A three-day investigation by Durham police into Cummings’ travels found he probably breached health protection regulations when he took a 52-mile round trip to the town of Barnard Castle, County Durham, with his wife and son on her birthday.
But the force decided to take no further action and made no finding in relation to “stay at home” government guidance over Cummings’ initial decision to leave London for Durham.
Afzal said he had instructed Hodge Jones & Allen and the barrister Matthew Ryder, the lawyers behind the campaign to “get to the bottom of what happened and why”. He said he wanted to “better understand what the police in Durham and London knew and what drove the decision-making”.
He said the Cummings affair exposed a power gap in society. “The big divide was never between leave and remain, nor black and white, nor men and women, nor north and south.
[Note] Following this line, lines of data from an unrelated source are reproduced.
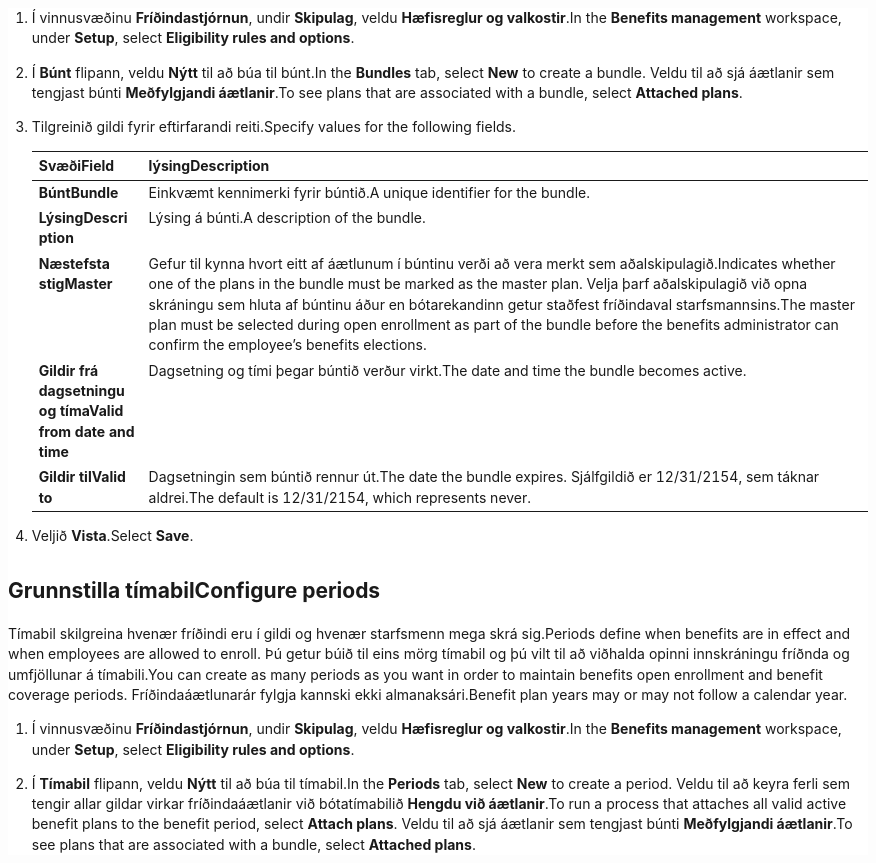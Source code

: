 1. <span data-ttu-id="61e99-276">Í vinnusvæðinu **Fríðindastjórnun**, undir **Skipulag**, veldu **Hæfisreglur og valkostir**.</span><span class="sxs-lookup"><span data-stu-id="61e99-276">In the **Benefits management** workspace, under **Setup**, select **Eligibility rules and options**.</span></span>

2. <span data-ttu-id="61e99-277">Í **Búnt** flipann, veldu **Nýtt** til að búa til búnt.</span><span class="sxs-lookup"><span data-stu-id="61e99-277">In the **Bundles** tab, select **New** to create a bundle.</span></span> <span data-ttu-id="61e99-278">Veldu til að sjá áætlanir sem tengjast búnti **Meðfylgjandi áætlanir**.</span><span class="sxs-lookup"><span data-stu-id="61e99-278">To see plans that are associated with a bundle, select **Attached plans**.</span></span>

3. <span data-ttu-id="61e99-279">Tilgreinið gildi fyrir eftirfarandi reiti.</span><span class="sxs-lookup"><span data-stu-id="61e99-279">Specify values for the following fields.</span></span>

   | <span data-ttu-id="61e99-280">Svæði</span><span class="sxs-lookup"><span data-stu-id="61e99-280">Field</span></span> | <span data-ttu-id="61e99-281">lýsing</span><span class="sxs-lookup"><span data-stu-id="61e99-281">Description</span></span> |
   | --- | --- |
   | <span data-ttu-id="61e99-282">**Búnt**</span><span class="sxs-lookup"><span data-stu-id="61e99-282">**Bundle**</span></span> | <span data-ttu-id="61e99-283">Einkvæmt kennimerki fyrir búntið.</span><span class="sxs-lookup"><span data-stu-id="61e99-283">A unique identifier for the bundle.</span></span> |
   | <span data-ttu-id="61e99-284">**Lýsing**</span><span class="sxs-lookup"><span data-stu-id="61e99-284">**Description**</span></span> | <span data-ttu-id="61e99-285">Lýsing á búnti.</span><span class="sxs-lookup"><span data-stu-id="61e99-285">A description of the bundle.</span></span> |
   | <span data-ttu-id="61e99-286">**Næstefsta stig**</span><span class="sxs-lookup"><span data-stu-id="61e99-286">**Master**</span></span> | <span data-ttu-id="61e99-287">Gefur til kynna hvort eitt af áætlunum í búntinu verði að vera merkt sem aðalskipulagið.</span><span class="sxs-lookup"><span data-stu-id="61e99-287">Indicates whether one of the plans in the bundle must be marked as the master plan.</span></span> <span data-ttu-id="61e99-288">Velja þarf aðalskipulagið við opna skráningu sem hluta af búntinu áður en bótarekandinn getur staðfest fríðindaval starfsmannsins.</span><span class="sxs-lookup"><span data-stu-id="61e99-288">The master plan must be selected during open enrollment as part of the bundle before the benefits administrator can confirm the employee’s benefits elections.</span></span> |
   | <span data-ttu-id="61e99-289">**Gildir frá dagsetningu og tíma**</span><span class="sxs-lookup"><span data-stu-id="61e99-289">**Valid from date and time**</span></span> | <span data-ttu-id="61e99-290">Dagsetning og tími þegar búntið verður virkt.</span><span class="sxs-lookup"><span data-stu-id="61e99-290">The date and time the bundle becomes active.</span></span> |
   | <span data-ttu-id="61e99-291">**Gildir til**</span><span class="sxs-lookup"><span data-stu-id="61e99-291">**Valid to**</span></span> | <span data-ttu-id="61e99-292">Dagsetningin sem búntið rennur út.</span><span class="sxs-lookup"><span data-stu-id="61e99-292">The date the bundle expires.</span></span> <span data-ttu-id="61e99-293">Sjálfgildið er 12/31/2154, sem táknar aldrei.</span><span class="sxs-lookup"><span data-stu-id="61e99-293">The default is 12/31/2154, which represents never.</span></span> |

4. <span data-ttu-id="61e99-294">Veljið **Vista**.</span><span class="sxs-lookup"><span data-stu-id="61e99-294">Select **Save**.</span></span>

## <a name="configure-periods"></a><span data-ttu-id="61e99-295">Grunnstilla tímabil</span><span class="sxs-lookup"><span data-stu-id="61e99-295">Configure periods</span></span>

<span data-ttu-id="61e99-296">Tímabil skilgreina hvenær fríðindi eru í gildi og hvenær starfsmenn mega skrá sig.</span><span class="sxs-lookup"><span data-stu-id="61e99-296">Periods define when benefits are in effect and when employees are allowed to enroll.</span></span> <span data-ttu-id="61e99-297">Þú getur búið til eins mörg tímabil og þú vilt til að viðhalda opinni innskráningu fríðnda og umfjöllunar á tímabili.</span><span class="sxs-lookup"><span data-stu-id="61e99-297">You can create as many periods as you want in order to maintain benefits open enrollment and benefit coverage periods.</span></span> <span data-ttu-id="61e99-298">Fríðindaáætlunarár fylgja kannski ekki almanaksári.</span><span class="sxs-lookup"><span data-stu-id="61e99-298">Benefit plan years may or may not follow a calendar year.</span></span> 

1. <span data-ttu-id="61e99-299">Í vinnusvæðinu **Fríðindastjórnun**, undir **Skipulag**, veldu **Hæfisreglur og valkostir**.</span><span class="sxs-lookup"><span data-stu-id="61e99-299">In the **Benefits management** workspace, under **Setup**, select **Eligibility rules and options**.</span></span>

2. <span data-ttu-id="61e99-300">Í **Tímabil** flipann, veldu **Nýtt** til að búa til tímabil.</span><span class="sxs-lookup"><span data-stu-id="61e99-300">In the **Periods** tab, select **New** to create a period.</span></span> <span data-ttu-id="61e99-301">Veldu til að keyra ferli sem tengir allar gildar virkar fríðindaáætlanir við bótatímabilið **Hengdu við áætlanir**.</span><span class="sxs-lookup"><span data-stu-id="61e99-301">To run a process that attaches all valid active benefit plans to the benefit period, select **Attach plans**.</span></span> <span data-ttu-id="61e99-302">Veldu til að sjá áætlanir sem tengjast búnti **Meðfylgjandi áætlanir**.</span><span class="sxs-lookup"><span data-stu-id="61e99-302">To see plans that are associated with a bundle, select **Attached plans**.</span></span>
It’s between those with power and those without.
“So when I witnessed the prime minister and others wrapping a shield around Cummings I was horrified. I watched him get the privilege of a press conference in the garden at 10 Downing Street when any other civil servant … would be denied even the ability to issue a press release on pain of discipline or worse.
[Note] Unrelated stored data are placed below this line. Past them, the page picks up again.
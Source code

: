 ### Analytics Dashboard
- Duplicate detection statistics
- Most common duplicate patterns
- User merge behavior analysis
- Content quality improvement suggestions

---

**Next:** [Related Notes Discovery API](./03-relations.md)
“I read how he and his wife wrote about their experience of Covid-19 (one experienced by thousand of others including my late brother) without telling us that he had breached the regulations that were in place to protect every one of us, by taking the disease to Durham, at a time when London was drowning in Covid whilst the north-east wasn’t. Worse, he helped draft the regulations.”
Mike Schwarz, a partner at Hodge Jones & Allen, said: “The Metropolitan police do not appear to have investigated properly, promptly or at all, serious allegations about Dominic Cummings’ behaviour in London and elsewhere.
“The public’s continued sense of injustice, frustration and anger can only begin to be addressed if there is openness and rigour on the part of the police. Otherwise the perception remains and mounts that there is one rule for ordinary citizens and another for those in government.”
Last week in a separate legal campaign, the director of public prosecutions, Max Hill, was threatened with a potential judicial review over the failure to investigate Cumming.
Ryder is a member of the Scott Trust, which owns the Guardian Media Group.